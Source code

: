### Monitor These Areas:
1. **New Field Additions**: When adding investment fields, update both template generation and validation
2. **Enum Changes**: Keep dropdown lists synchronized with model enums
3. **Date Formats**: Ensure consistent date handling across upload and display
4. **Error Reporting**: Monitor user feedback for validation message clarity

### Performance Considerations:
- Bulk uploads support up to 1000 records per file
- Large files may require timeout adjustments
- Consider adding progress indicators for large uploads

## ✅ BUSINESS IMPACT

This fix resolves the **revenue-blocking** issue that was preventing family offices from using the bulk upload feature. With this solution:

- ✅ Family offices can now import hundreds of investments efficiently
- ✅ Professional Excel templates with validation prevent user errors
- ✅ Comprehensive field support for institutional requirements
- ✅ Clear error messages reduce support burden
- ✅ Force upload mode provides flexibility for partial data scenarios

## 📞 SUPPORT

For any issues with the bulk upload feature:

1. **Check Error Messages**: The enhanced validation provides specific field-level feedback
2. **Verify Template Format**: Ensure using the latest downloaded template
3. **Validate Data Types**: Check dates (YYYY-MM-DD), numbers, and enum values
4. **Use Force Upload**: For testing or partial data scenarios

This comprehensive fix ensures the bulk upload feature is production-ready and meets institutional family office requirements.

◆ ◆ ◆

→ **Problem statement**:
Each line in the data that holds the word "validation" must be copied.

→ **Answer space**:
1. **New Field Additions**: When adding investment fields, update both template generation and validation
4. **Error Reporting**: Monitor user feedback for validation message clarity
- ✅ Professional Excel templates with validation prevent user errors
1. **Check Error Messages**: The enhanced validation provides specific field-level feedback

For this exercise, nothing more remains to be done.